| INSTRUCTIONS TO FOLLOW |
Omit the images. Reproduce each line of the records exactly as it appears.

── DATA PROVIDED ──

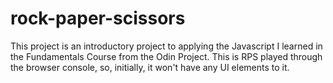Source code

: # rock-paper-scissors

This project is an introductory project to applying the Javascript I learned in the Fundamentals Course from the Odin Project. This is RPS played through the browser console, so, initially, it won't have any UI elements to it.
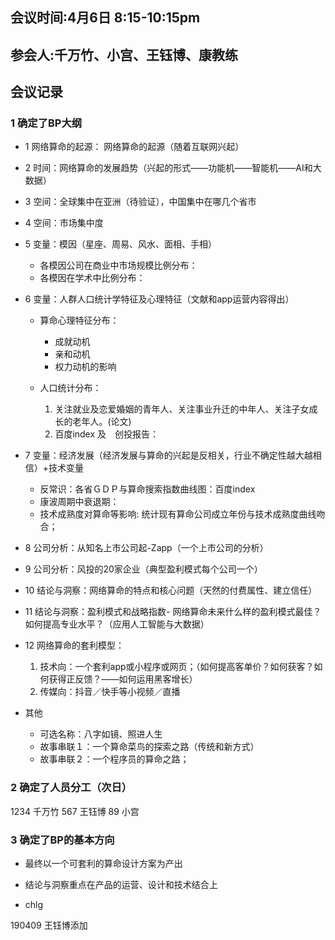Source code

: ## 会议时间:4月6日 8:15-10:15pm
## 参会人:千万竹、小宫、王钰博、康教练
## 会议记录
### 1 确定了BP大纲
- 1 网络算命的起源：  网络算命的起源（随着互联网兴起）
- 2 时间：网络算命的发展趋势（兴起的形式——功能机——智能机——AI和大数据）
- 3 空间：全球集中在亚洲（待验证），中国集中在哪几个省市
- 4 空间：市场集中度
- 5 变量：模因（星座、周易、风水、面相、手相）
    - 各模因公司在商业中市场规模比例分布：
    - 各模因在学术中比例分布：

- 6 变量：人群人口统计学特征及心理特征（文献和app运营内容得出）
    - 算命心理特征分布：　
        - 成就动机
        - 亲和动机
        - 权力动机的影响

    - 人口统计分布：
         1. 关注就业及恋爱婚姻的青年人、关注事业升迁的中年人、关注子女成长的老年人。(论文)
         2. 百度index 及　创投报告：

- 7 变量：经济发展（经济发展与算命的兴起是反相关，行业不确定性越大越相信）+技术变量
    - 反常识：各省ＧＤＰ与算命搜索指数曲线图：百度index 
    - 康波周期中衰退期：
    - 技术成熟度对算命等影响: 统计现有算命公司成立年份与技术成熟度曲线吻合；
- 8 公司分析：从知名上市公司起-Zapp（一个上市公司的分析）
- 9 公司分析：风投的20家企业（典型盈利模式每个公司一个）
- 10  结论与洞察：网络算命的特点和核心问题（天然的付费属性、建立信任）
- 11  结论与洞察：盈利模式和战略指数- 网络算命未来什么样的盈利模式最佳？如何提高专业水平？（应用人工智能与大数据）
- 12 网络算命的套利模型：
    1. 技术向：一个套利app或小程序或网页；（如何提高客单价？如何获客？如何获得正反馈？——如何运用黑客增长）
    2. 传媒向：抖音／快手等小视频／直播

- 其他 
    - 可选名称：八字如镜、照进人生 
    - 故事串联１：一个算命菜鸟的探索之路（传统和新方式）
    - 故事串联２：一个程序员的算命之路；

### 2 确定了人员分工（次日）
1234 千万竹   567 王钰博 89 小宫 
### 3 确定了BP的基本方向
- 最终以一个可套利的算命设计方案为产出
- 结论与洞察重点在产品的运营、设计和技术结合上


- chlg

190409 王钰博添加
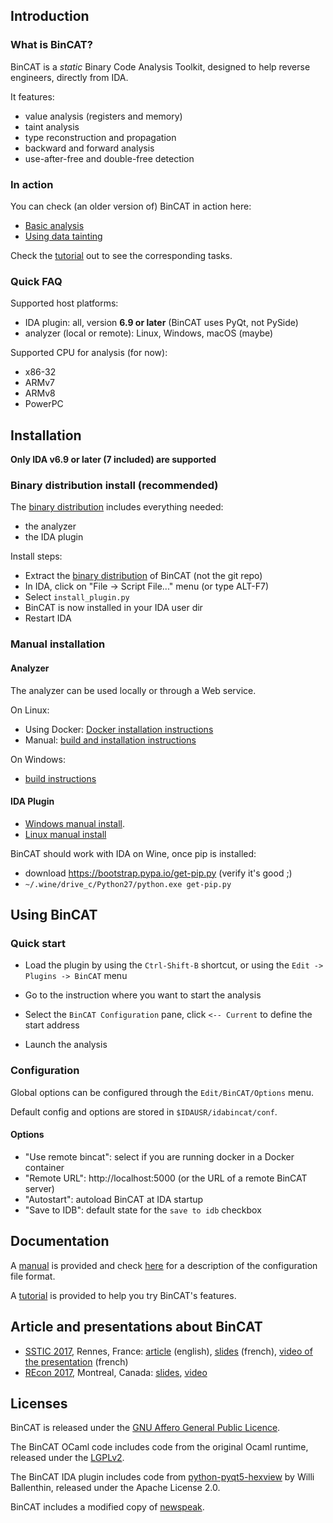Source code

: ## Introduction

### What is BinCAT?

BinCAT is a *static* Binary Code Analysis Toolkit, designed to help reverse
engineers, directly from IDA.

It features:

* value analysis (registers and memory)
* taint analysis
* type reconstruction and propagation
* backward and forward analysis
* use-after-free and double-free detection

### In action

You can check (an older version of) BinCAT in action here:

* [Basic analysis](https://syscall.eu/bincat/main.mp4)
* [Using data tainting](https://syscall.eu/bincat/taint.mp4)

Check the [tutorial](doc/tutorial.md) out to see the corresponding tasks.

### Quick FAQ

Supported host platforms:

* IDA plugin: all, version **6.9 or later** (BinCAT uses PyQt, not PySide)
* analyzer (local or remote): Linux, Windows, macOS (maybe)

Supported CPU for analysis (for now):
* x86-32
* ARMv7
* ARMv8
* PowerPC

## Installation

**Only IDA v6.9 or later (7 included) are supported**

### Binary distribution install (recommended)

The [binary distribution](https://github.com/airbus-seclab/bincat/releases)
includes everything needed:

* the analyzer
* the IDA plugin

Install steps:

* Extract the [binary distribution](https://github.com/airbus-seclab/bincat/releases) of BinCAT (not the git repo)
* In IDA, click on "File -> Script File..." menu (or type ALT-F7)
* Select `install_plugin.py`
* BinCAT is now installed in your IDA user dir
* Restart IDA

### Manual installation

#### Analyzer
The analyzer can be used locally or through a Web service.

On Linux:
* Using Docker: [Docker installation instructions](doc/install_docker.md)
* Manual: [build and installation instructions](doc/install_manual.md)

On Windows:
* [build instructions](doc/windows_build.md)

#### IDA Plugin

* [Windows manual install](doc/plugin_manual_win.md).
* [Linux manual install](doc/install_plugin.md)

BinCAT should work with IDA on Wine, once pip is installed:

* download <https://bootstrap.pypa.io/get-pip.py> (verify it's good ;)
* `~/.wine/drive_c/Python27/python.exe get-pip.py`

## Using BinCAT

### Quick start
* Load the plugin by using the `Ctrl-Shift-B` shortcut, or using the
  `Edit -> Plugins -> BinCAT` menu

* Go to the instruction where you want to start the analysis
* Select the `BinCAT Configuration` pane, click `<-- Current` to define the start address
* Launch the analysis

### Configuration
Global options can be configured through the `Edit/BinCAT/Options` menu.

Default config and options are stored in `$IDAUSR/idabincat/conf`.

#### Options

* "Use remote bincat": select if you are running docker in a Docker container
* "Remote URL": http://localhost:5000 (or the URL of a remote BinCAT server)
* "Autostart": autoload BinCAT at IDA startup
* "Save to IDB": default state for the `save to idb` checkbox


## Documentation
A [manual](doc/manual.md) is provided and check [here](doc/ini_format.md) for a
description of the configuration file format.


A [tutorial](doc/tutorial.md) is provided to help you try BinCAT's features. 


## Article and presentations about BinCAT

* [SSTIC 2017](https://www.sstic.org/2017/presentation/bincat_purrfecting_binary_static_analysis/), Rennes, France: [article](https://www.sstic.org/media/SSTIC2017/SSTIC-actes/bincat_purrfecting_binary_static_analysis/SSTIC2017-Article-bincat_purrfecting_binary_static_analysis-biondi_rigo_zennou_mehrenberger.pdf) (english), [slides](https://www.sstic.org/media/SSTIC2017/SSTIC-actes/bincat_purrfecting_binary_static_analysis/SSTIC2017-Slides-bincat_purrfecting_binary_static_analysis-biondi_rigo_zennou_mehrenberger.pdf) (french), [video of the presentation](https://static.sstic.org/videos2017/SSTIC_2017-06-07_P07.mp4) (french)
* [REcon 2017](https://recon.cx/2017/montreal/talks/bincat.html), Montreal, Canada: [slides](https://syscall.eu/bincat/bincat-recon.pdf), [video](https://recon.cx/media-archive/2017/mtl/recon2017-mtl-05-philippe-biondi-xavier-mehrenberger-raphael-rigo-sarah-zennou-BinCAT-purrfecting-binary-static-analysis.mp4)

## Licenses

BinCAT is released under the [GNU Affero General Public
Licence](https://www.gnu.org/licenses/agpl.html).

The BinCAT OCaml code includes code from the original Ocaml runtime, released
under the [LGPLv2](https://www.gnu.org/licenses/lgpl-2.0.txt).

The BinCAT IDA plugin includes code from
[python-pyqt5-hexview](https://github.com/williballenthin/python-pyqt5-hexview)
by Willi Ballenthin, released under the Apache License 2.0.

BinCAT includes a modified copy of
[newspeak](https://github.com/airbus-seclab/c2newspeak).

───

| ANSWER BOX |
Source code

: # rock-paper-scissors

This project is an introductory project to applying the Javascript I learned in the Fundamentals Course from the Odin Project. This is RPS played through the browser console, so, initially, it won't have any UI elements to it.
Source code

: ## 会议时间:4月6日 8:15-10:15pm
## 参会人:千万竹、小宫、王钰博、康教练
## 会议记录
### 1 确定了BP大纲
- 1 网络算命的起源：  网络算命的起源（随着互联网兴起）
- 2 时间：网络算命的发展趋势（兴起的形式——功能机——智能机——AI和大数据）
- 3 空间：全球集中在亚洲（待验证），中国集中在哪几个省市
- 4 空间：市场集中度
- 5 变量：模因（星座、周易、风水、面相、手相）
    - 各模因公司在商业中市场规模比例分布：
    - 各模因在学术中比例分布：

- 6 变量：人群人口统计学特征及心理特征（文献和app运营内容得出）
    - 算命心理特征分布：　
        - 成就动机
        - 亲和动机
        - 权力动机的影响

    - 人口统计分布：
         1. 关注就业及恋爱婚姻的青年人、关注事业升迁的中年人、关注子女成长的老年人。(论文)
         2. 百度index 及　创投报告：

- 7 变量：经济发展（经济发展与算命的兴起是反相关，行业不确定性越大越相信）+技术变量
    - 反常识：各省ＧＤＰ与算命搜索指数曲线图：百度index 
    - 康波周期中衰退期：
    - 技术成熟度对算命等影响: 统计现有算命公司成立年份与技术成熟度曲线吻合；
- 8 公司分析：从知名上市公司起-Zapp（一个上市公司的分析）
- 9 公司分析：风投的20家企业（典型盈利模式每个公司一个）
- 10  结论与洞察：网络算命的特点和核心问题（天然的付费属性、建立信任）
- 11  结论与洞察：盈利模式和战略指数- 网络算命未来什么样的盈利模式最佳？如何提高专业水平？（应用人工智能与大数据）
- 12 网络算命的套利模型：
    1. 技术向：一个套利app或小程序或网页；（如何提高客单价？如何获客？如何获得正反馈？——如何运用黑客增长）
    2. 传媒向：抖音／快手等小视频／直播

- 其他 
    - 可选名称：八字如镜、照进人生 
    - 故事串联１：一个算命菜鸟的探索之路（传统和新方式）
    - 故事串联２：一个程序员的算命之路；

### 2 确定了人员分工（次日）
1234 千万竹   567 王钰博 89 小宫 
### 3 确定了BP的基本方向
- 最终以一个可套利的算命设计方案为产出
- 结论与洞察重点在产品的运营、设计和技术结合上


- chlg

190409 王钰博添加
Source code

: ## Introduction

### What is BinCAT?

BinCAT is a *static* Binary Code Analysis Toolkit, designed to help reverse
engineers, directly from IDA.

It features:

* value analysis (registers and memory)
* taint analysis
* type reconstruction and propagation
* backward and forward analysis
* use-after-free and double-free detection

### In action

You can check (an older version of) BinCAT in action here:

* [Basic analysis](https://syscall.eu/bincat/main.mp4)
* [Using data tainting](https://syscall.eu/bincat/taint.mp4)

Check the [tutorial](doc/tutorial.md) out to see the corresponding tasks.

### Quick FAQ

Supported host platforms:

* IDA plugin: all, version **6.9 or later** (BinCAT uses PyQt, not PySide)
* analyzer (local or remote): Linux, Windows, macOS (maybe)

Supported CPU for analysis (for now):
* x86-32
* ARMv7
* ARMv8
* PowerPC

## Installation

**Only IDA v6.9 or later (7 included) are supported**

### Binary distribution install (recommended)

The [binary distribution](https://github.com/airbus-seclab/bincat/releases)
includes everything needed:

* the analyzer
* the IDA plugin

Install steps:

* Extract the [binary distribution](https://github.com/airbus-seclab/bincat/releases) of BinCAT (not the git repo)
* In IDA, click on "File -> Script File..." menu (or type ALT-F7)
* Select `install_plugin.py`
* BinCAT is now installed in your IDA user dir
* Restart IDA

### Manual installation

#### Analyzer
The analyzer can be used locally or through a Web service.

On Linux:
* Using Docker: [Docker installation instructions](doc/install_docker.md)
* Manual: [build and installation instructions](doc/install_manual.md)

On Windows:
* [build instructions](doc/windows_build.md)

#### IDA Plugin

* [Windows manual install](doc/plugin_manual_win.md).
* [Linux manual install](doc/install_plugin.md)

BinCAT should work with IDA on Wine, once pip is installed:

* download <https://bootstrap.pypa.io/get-pip.py> (verify it's good ;)
* `~/.wine/drive_c/Python27/python.exe get-pip.py`

## Using BinCAT

### Quick start
* Load the plugin by using the `Ctrl-Shift-B` shortcut, or using the
  `Edit -> Plugins -> BinCAT` menu

* Go to the instruction where you want to start the analysis
* Select the `BinCAT Configuration` pane, click `<-- Current` to define the start address
* Launch the analysis

### Configuration
Global options can be configured through the `Edit/BinCAT/Options` menu.

Default config and options are stored in `$IDAUSR/idabincat/conf`.

#### Options

* "Use remote bincat": select if you are running docker in a Docker container
* "Remote URL": http://localhost:5000 (or the URL of a remote BinCAT server)
* "Autostart": autoload BinCAT at IDA startup
* "Save to IDB": default state for the `save to idb` checkbox


## Documentation
A [manual](doc/manual.md) is provided and check [here](doc/ini_format.md) for a
description of the configuration file format.


A [tutorial](doc/tutorial.md) is provided to help you try BinCAT's features. 


## Article and presentations about BinCAT

* [SSTIC 2017](https://www.sstic.org/2017/presentation/bincat_purrfecting_binary_static_analysis/), Rennes, France: [article](https://www.sstic.org/media/SSTIC2017/SSTIC-actes/bincat_purrfecting_binary_static_analysis/SSTIC2017-Article-bincat_purrfecting_binary_static_analysis-biondi_rigo_zennou_mehrenberger.pdf) (english), [slides](https://www.sstic.org/media/SSTIC2017/SSTIC-actes/bincat_purrfecting_binary_static_analysis/SSTIC2017-Slides-bincat_purrfecting_binary_static_analysis-biondi_rigo_zennou_mehrenberger.pdf) (french), [video of the presentation](https://static.sstic.org/videos2017/SSTIC_2017-06-07_P07.mp4) (french)
* [REcon 2017](https://recon.cx/2017/montreal/talks/bincat.html), Montreal, Canada: [slides](https://syscall.eu/bincat/bincat-recon.pdf), [video](https://recon.cx/media-archive/2017/mtl/recon2017-mtl-05-philippe-biondi-xavier-mehrenberger-raphael-rigo-sarah-zennou-BinCAT-purrfecting-binary-static-analysis.mp4)

## Licenses

BinCAT is released under the [GNU Affero General Public
Licence](https://www.gnu.org/licenses/agpl.html).

The BinCAT OCaml code includes code from the original Ocaml runtime, released
under the [LGPLv2](https://www.gnu.org/licenses/lgpl-2.0.txt).

The BinCAT IDA plugin includes code from
[python-pyqt5-hexview](https://github.com/williballenthin/python-pyqt5-hexview)
by Willi Ballenthin, released under the Apache License 2.0.

BinCAT includes a modified copy of
[newspeak](https://github.com/airbus-seclab/c2newspeak).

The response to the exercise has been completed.